Defunct tennis tournament
- Founded: 1881; 144 years ago
- Abolished: 1893; 132 years ago
- Location: Newcastle Emlyn, Carmarthenshire, Wales
- Venue: Tivyside LTC
- Surface: Grass

= Tivyside LTC Tournament =

The Tivyside LTC Tournament was a grass court tennis tournament established in 1881 and continued to be held until at least the 1893. The tournament was played at Newcastle Emlyn, Carmarthenshire, Wales.

==History==
The Tivyside Lawn Tennis Club was founded in 1878.
There were four grass courts and two croquet lawns. The grass courts were located in the meadows downstream of the river Teifi in Adpar, with a small pavilion and refreshments marquee (Emlyn Arms supplied). The first champion in 1881 was George Bowen of Llwyngwair. Bowen was also Master of the Tivyside Hunt, 1893–97 and High Sheriff of Pembrokeshire in 1914.
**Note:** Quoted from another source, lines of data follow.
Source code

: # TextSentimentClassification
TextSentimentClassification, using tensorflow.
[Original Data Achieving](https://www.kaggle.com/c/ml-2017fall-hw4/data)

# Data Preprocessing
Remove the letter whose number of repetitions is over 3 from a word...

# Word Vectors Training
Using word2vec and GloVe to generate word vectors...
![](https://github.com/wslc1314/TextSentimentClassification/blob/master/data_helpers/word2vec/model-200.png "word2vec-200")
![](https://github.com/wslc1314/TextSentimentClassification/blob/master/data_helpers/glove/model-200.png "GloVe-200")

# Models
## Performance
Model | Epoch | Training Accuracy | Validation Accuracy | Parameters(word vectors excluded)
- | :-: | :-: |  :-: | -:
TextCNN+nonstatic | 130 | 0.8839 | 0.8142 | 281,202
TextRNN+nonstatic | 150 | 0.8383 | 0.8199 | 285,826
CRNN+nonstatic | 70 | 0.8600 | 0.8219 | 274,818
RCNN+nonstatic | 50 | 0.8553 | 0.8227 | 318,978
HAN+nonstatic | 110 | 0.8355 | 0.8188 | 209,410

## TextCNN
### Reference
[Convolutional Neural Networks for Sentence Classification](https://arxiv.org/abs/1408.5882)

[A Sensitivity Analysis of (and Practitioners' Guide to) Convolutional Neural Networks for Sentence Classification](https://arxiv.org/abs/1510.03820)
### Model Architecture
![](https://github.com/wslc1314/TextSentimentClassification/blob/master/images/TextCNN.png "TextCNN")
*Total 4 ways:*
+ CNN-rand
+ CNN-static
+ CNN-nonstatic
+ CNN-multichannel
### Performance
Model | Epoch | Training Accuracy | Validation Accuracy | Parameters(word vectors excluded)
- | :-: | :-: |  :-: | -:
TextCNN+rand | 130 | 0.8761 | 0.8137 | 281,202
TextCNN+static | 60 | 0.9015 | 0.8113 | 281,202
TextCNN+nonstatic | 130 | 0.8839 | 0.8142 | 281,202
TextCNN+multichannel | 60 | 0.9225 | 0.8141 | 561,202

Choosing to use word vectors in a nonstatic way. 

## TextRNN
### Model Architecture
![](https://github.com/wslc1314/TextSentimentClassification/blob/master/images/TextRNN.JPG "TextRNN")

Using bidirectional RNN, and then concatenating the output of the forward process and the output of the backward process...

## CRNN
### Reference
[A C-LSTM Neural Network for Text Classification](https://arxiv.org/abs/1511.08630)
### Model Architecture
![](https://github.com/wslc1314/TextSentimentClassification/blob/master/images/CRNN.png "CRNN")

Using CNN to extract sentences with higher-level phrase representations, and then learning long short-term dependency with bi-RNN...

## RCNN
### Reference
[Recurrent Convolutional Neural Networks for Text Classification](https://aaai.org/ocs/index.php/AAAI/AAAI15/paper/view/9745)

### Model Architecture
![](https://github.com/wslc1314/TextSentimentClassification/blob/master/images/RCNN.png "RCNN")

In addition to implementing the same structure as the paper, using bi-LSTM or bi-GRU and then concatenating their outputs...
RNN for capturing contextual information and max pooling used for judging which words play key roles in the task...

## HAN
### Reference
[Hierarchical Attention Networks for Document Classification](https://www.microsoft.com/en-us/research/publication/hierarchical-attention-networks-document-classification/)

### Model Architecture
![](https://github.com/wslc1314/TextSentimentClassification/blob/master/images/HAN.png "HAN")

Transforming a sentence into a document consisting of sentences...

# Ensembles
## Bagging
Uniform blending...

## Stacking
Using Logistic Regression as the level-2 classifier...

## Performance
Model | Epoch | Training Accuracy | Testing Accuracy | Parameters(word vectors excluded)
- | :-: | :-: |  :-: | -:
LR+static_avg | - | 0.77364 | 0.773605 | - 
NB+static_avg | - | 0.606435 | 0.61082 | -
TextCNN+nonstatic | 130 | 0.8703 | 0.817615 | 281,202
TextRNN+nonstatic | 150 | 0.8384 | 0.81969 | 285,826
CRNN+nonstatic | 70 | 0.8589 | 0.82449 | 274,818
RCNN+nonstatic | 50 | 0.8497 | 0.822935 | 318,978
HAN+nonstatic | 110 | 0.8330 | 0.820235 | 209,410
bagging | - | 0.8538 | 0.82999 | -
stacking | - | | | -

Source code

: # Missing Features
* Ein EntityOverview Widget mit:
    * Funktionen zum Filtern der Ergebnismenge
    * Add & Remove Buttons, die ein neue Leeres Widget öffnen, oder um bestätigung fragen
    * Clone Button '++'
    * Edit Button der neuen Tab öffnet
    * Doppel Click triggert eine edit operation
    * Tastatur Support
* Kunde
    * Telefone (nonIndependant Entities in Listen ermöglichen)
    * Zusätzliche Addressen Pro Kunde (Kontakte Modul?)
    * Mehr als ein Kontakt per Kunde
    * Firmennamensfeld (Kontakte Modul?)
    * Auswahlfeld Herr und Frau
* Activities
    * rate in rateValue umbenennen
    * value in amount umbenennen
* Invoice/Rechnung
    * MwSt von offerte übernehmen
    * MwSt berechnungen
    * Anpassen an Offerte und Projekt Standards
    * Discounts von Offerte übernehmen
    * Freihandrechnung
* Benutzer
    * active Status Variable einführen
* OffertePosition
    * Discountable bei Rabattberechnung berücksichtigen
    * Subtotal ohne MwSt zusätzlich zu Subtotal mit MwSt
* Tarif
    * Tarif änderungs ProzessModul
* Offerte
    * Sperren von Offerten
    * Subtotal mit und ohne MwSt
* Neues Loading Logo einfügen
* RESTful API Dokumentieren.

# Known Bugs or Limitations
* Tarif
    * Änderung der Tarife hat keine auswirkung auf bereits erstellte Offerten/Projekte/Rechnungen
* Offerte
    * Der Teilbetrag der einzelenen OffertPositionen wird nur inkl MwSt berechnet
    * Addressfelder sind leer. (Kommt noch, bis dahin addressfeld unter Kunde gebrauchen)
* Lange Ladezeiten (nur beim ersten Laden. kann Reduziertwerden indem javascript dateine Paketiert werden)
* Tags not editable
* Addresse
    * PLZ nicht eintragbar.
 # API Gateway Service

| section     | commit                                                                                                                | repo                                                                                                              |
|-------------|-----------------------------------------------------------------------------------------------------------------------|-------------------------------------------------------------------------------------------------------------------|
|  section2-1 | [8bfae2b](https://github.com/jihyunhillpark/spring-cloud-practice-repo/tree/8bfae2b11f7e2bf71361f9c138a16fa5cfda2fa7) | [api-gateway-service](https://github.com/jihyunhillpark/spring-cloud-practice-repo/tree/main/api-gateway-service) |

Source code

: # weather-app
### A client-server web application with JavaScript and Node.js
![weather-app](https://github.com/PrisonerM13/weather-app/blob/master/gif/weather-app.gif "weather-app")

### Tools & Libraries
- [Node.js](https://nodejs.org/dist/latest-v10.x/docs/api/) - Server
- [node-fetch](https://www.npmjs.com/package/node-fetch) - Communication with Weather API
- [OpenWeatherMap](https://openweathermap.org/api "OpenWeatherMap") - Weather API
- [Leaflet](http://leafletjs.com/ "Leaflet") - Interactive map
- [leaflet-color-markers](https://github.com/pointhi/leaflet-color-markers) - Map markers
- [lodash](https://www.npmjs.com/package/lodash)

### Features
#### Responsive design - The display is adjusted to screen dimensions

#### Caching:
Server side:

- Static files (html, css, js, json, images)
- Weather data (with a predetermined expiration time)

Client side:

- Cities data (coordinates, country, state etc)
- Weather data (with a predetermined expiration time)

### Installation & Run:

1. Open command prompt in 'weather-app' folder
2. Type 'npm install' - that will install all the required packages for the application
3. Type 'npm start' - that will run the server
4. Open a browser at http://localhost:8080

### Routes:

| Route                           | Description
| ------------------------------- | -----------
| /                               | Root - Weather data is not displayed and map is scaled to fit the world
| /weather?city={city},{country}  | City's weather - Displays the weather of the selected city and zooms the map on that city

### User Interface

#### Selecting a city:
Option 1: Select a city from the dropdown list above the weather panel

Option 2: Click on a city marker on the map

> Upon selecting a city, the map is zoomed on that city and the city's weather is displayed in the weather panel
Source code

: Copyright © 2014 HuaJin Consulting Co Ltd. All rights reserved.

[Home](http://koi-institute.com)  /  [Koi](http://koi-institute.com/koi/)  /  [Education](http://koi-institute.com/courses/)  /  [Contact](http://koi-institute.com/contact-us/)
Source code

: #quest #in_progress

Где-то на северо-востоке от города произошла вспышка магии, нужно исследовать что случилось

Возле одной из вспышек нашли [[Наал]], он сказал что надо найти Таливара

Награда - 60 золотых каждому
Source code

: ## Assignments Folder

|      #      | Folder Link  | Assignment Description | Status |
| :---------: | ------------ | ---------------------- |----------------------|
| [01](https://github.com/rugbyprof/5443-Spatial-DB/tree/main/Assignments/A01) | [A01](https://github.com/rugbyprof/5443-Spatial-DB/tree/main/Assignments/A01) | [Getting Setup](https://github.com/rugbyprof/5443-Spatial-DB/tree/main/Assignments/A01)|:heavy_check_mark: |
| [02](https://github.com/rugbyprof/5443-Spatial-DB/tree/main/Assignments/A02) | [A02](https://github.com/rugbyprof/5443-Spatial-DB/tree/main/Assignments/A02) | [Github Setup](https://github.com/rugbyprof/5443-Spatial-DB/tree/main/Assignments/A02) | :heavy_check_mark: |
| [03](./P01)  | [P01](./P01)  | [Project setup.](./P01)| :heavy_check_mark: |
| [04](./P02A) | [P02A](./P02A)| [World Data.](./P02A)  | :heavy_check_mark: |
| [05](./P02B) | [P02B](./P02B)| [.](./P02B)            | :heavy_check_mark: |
In 1908 the earliest records of the existence of a Tivyside Lawn Tennis & Croquet & Bowls Club in Newcastle Emlyn, was listed in the Tivyside Advertiser Newspaper. The Tivyside Lawn Tennis Club shared the Teifiside LTC facilities. The Tivyside Lawn Tennis Club also staged its own tournaments. In 1956 the grounds were sold and the club became non-existent.

==Finals==
===Men's Singles===
(incomplete roll)
- 1881—WAL George Bevan Bowen d. ?
- 1882—WAL George Bevan Bowen d. ?
- 1883—WAL George Bevan Bowen d. ENG J. Brenchley, 6-5 (only one set played)
- 1885—GBR H.S. Brenchley. d. ENG Wilfrid Edward Sturges-Jones, 6-4 2-6 6–2.

===Women's Singles===
(incomplete roll)
- 1893—WAL Miss Jones (Penylan) won.